Info: An interview I did recently with Damien Dempsey for The Sound Feed back in April 2016 at his home.
Walk around Damien Dempsey’s patch of Dublin’s northside and the places and people are like ancient dolmens around his lyrics. Turn a corner near his family home and there are still the "factories, trains and houses" he sang about on Shots, albeit quieter now, and more subdued.
Tradesmen walk around mid-morning with rolled up tabloid newspapers under their arms. A generation lies idle in a community struggling to re-establish its identity and sense of self.

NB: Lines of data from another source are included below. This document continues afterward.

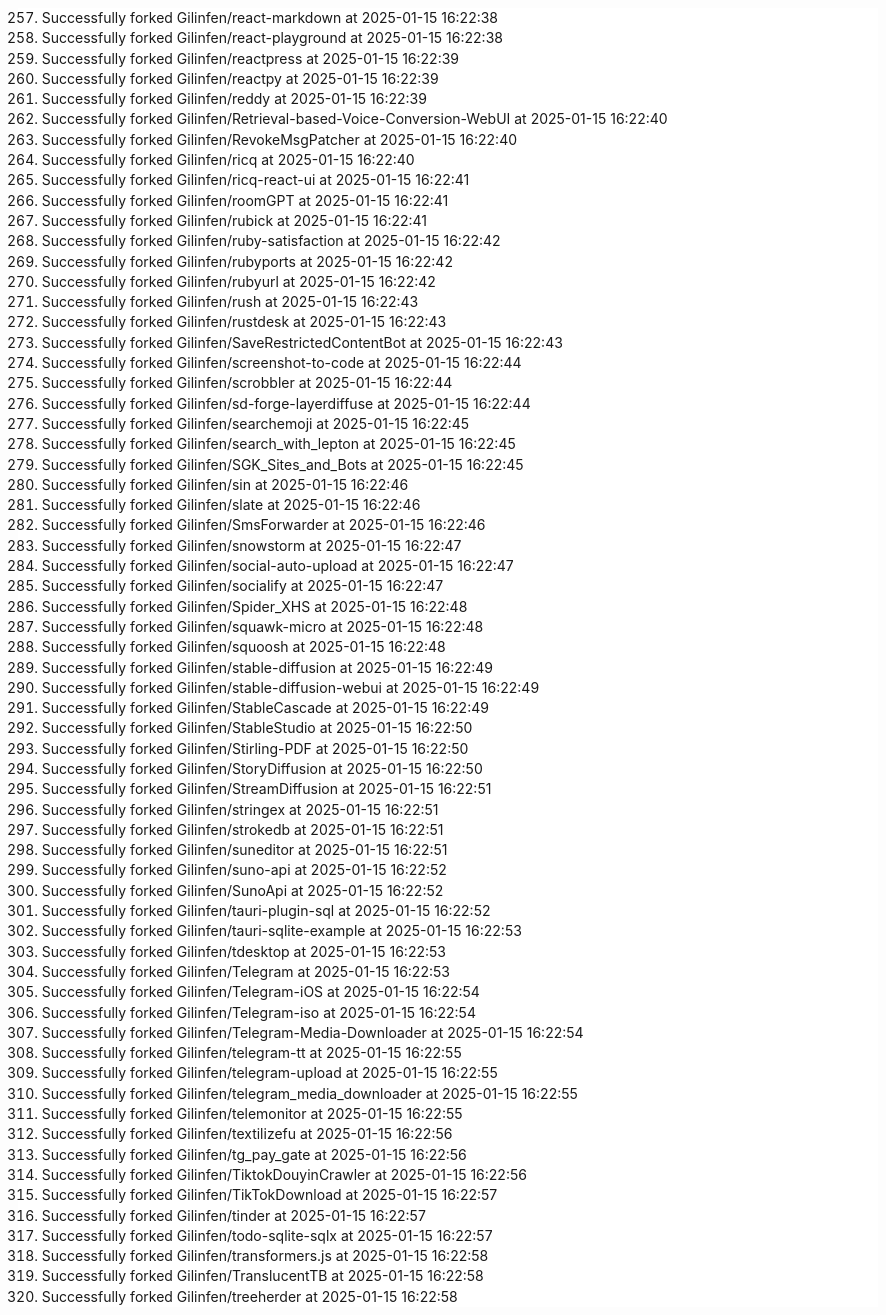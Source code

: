 257. Successfully forked Gilinfen/react-markdown at 2025-01-15 16:22:38
258. Successfully forked Gilinfen/react-playground at 2025-01-15 16:22:38
259. Successfully forked Gilinfen/reactpress at 2025-01-15 16:22:39
260. Successfully forked Gilinfen/reactpy at 2025-01-15 16:22:39
261. Successfully forked Gilinfen/reddy at 2025-01-15 16:22:39
262. Successfully forked Gilinfen/Retrieval-based-Voice-Conversion-WebUI at 2025-01-15 16:22:40
263. Successfully forked Gilinfen/RevokeMsgPatcher at 2025-01-15 16:22:40
264. Successfully forked Gilinfen/ricq at 2025-01-15 16:22:40
265. Successfully forked Gilinfen/ricq-react-ui at 2025-01-15 16:22:41
266. Successfully forked Gilinfen/roomGPT at 2025-01-15 16:22:41
267. Successfully forked Gilinfen/rubick at 2025-01-15 16:22:41
268. Successfully forked Gilinfen/ruby-satisfaction at 2025-01-15 16:22:42
269. Successfully forked Gilinfen/rubyports at 2025-01-15 16:22:42
270. Successfully forked Gilinfen/rubyurl at 2025-01-15 16:22:42
271. Successfully forked Gilinfen/rush at 2025-01-15 16:22:43
272. Successfully forked Gilinfen/rustdesk at 2025-01-15 16:22:43
273. Successfully forked Gilinfen/SaveRestrictedContentBot at 2025-01-15 16:22:43
274. Successfully forked Gilinfen/screenshot-to-code at 2025-01-15 16:22:44
275. Successfully forked Gilinfen/scrobbler at 2025-01-15 16:22:44
276. Successfully forked Gilinfen/sd-forge-layerdiffuse at 2025-01-15 16:22:44
277. Successfully forked Gilinfen/searchemoji at 2025-01-15 16:22:45
278. Successfully forked Gilinfen/search_with_lepton at 2025-01-15 16:22:45
279. Successfully forked Gilinfen/SGK_Sites_and_Bots at 2025-01-15 16:22:45
280. Successfully forked Gilinfen/sin at 2025-01-15 16:22:46
281. Successfully forked Gilinfen/slate at 2025-01-15 16:22:46
282. Successfully forked Gilinfen/SmsForwarder at 2025-01-15 16:22:46
283. Successfully forked Gilinfen/snowstorm at 2025-01-15 16:22:47
284. Successfully forked Gilinfen/social-auto-upload at 2025-01-15 16:22:47
285. Successfully forked Gilinfen/socialify at 2025-01-15 16:22:47
286. Successfully forked Gilinfen/Spider_XHS at 2025-01-15 16:22:48
287. Successfully forked Gilinfen/squawk-micro at 2025-01-15 16:22:48
288. Successfully forked Gilinfen/squoosh at 2025-01-15 16:22:48
289. Successfully forked Gilinfen/stable-diffusion at 2025-01-15 16:22:49
290. Successfully forked Gilinfen/stable-diffusion-webui at 2025-01-15 16:22:49
291. Successfully forked Gilinfen/StableCascade at 2025-01-15 16:22:49
292. Successfully forked Gilinfen/StableStudio at 2025-01-15 16:22:50
293. Successfully forked Gilinfen/Stirling-PDF at 2025-01-15 16:22:50
294. Successfully forked Gilinfen/StoryDiffusion at 2025-01-15 16:22:50
295. Successfully forked Gilinfen/StreamDiffusion at 2025-01-15 16:22:51
296. Successfully forked Gilinfen/stringex at 2025-01-15 16:22:51
297. Successfully forked Gilinfen/strokedb at 2025-01-15 16:22:51
298. Successfully forked Gilinfen/suneditor at 2025-01-15 16:22:51
299. Successfully forked Gilinfen/suno-api at 2025-01-15 16:22:52
300. Successfully forked Gilinfen/SunoApi at 2025-01-15 16:22:52
301. Successfully forked Gilinfen/tauri-plugin-sql at 2025-01-15 16:22:52
302. Successfully forked Gilinfen/tauri-sqlite-example at 2025-01-15 16:22:53
303. Successfully forked Gilinfen/tdesktop at 2025-01-15 16:22:53
304. Successfully forked Gilinfen/Telegram at 2025-01-15 16:22:53
305. Successfully forked Gilinfen/Telegram-iOS at 2025-01-15 16:22:54
306. Successfully forked Gilinfen/Telegram-iso at 2025-01-15 16:22:54
307. Successfully forked Gilinfen/Telegram-Media-Downloader at 2025-01-15 16:22:54
308. Successfully forked Gilinfen/telegram-tt at 2025-01-15 16:22:55
309. Successfully forked Gilinfen/telegram-upload at 2025-01-15 16:22:55
310. Successfully forked Gilinfen/telegram_media_downloader at 2025-01-15 16:22:55
311. Successfully forked Gilinfen/telemonitor at 2025-01-15 16:22:55
312. Successfully forked Gilinfen/textilizefu at 2025-01-15 16:22:56
313. Successfully forked Gilinfen/tg_pay_gate at 2025-01-15 16:22:56
314. Successfully forked Gilinfen/TiktokDouyinCrawler at 2025-01-15 16:22:56
315. Successfully forked Gilinfen/TikTokDownload at 2025-01-15 16:22:57
316. Successfully forked Gilinfen/tinder at 2025-01-15 16:22:57
317. Successfully forked Gilinfen/todo-sqlite-sqlx at 2025-01-15 16:22:57
318. Successfully forked Gilinfen/transformers.js at 2025-01-15 16:22:58
319. Successfully forked Gilinfen/TranslucentTB at 2025-01-15 16:22:58
320. Successfully forked Gilinfen/treeherder at 2025-01-15 16:22:58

For Dempsey, people and place are king. His voice is Dublin yet wholly distinctive, almost clichéd to say it, but he is part of a rich bloodline of Irish singers from Luke Kelly to Ronnie Drew, Christy Moore to Andy Irvine. Their kin outside Ireland are Springsteen and Guthrie, Dylan and Marley.
In 'Almighty Love', Dempsey’s sense of place reaches out beyond Donaghmede and North Bull Island, where he first performed in public as a teenager, across the Irish Sea and further afield.
The locale is still in the lyrics. It’s there in the hauntingly poetical 'Chris and Stevie', a tribute to male bonding and grief. You can hear it in 'Canadian Geese' – large migratory birds whose flight path took them past Dempsey’s boyhood window. It’s there also in the references to railway tracks and waves, visible from the rooftops of Dempsey’s childhood home. Those railway tracks took Dempsey and his boyhood friends out into their own imaginations and he hasn’t forgotten.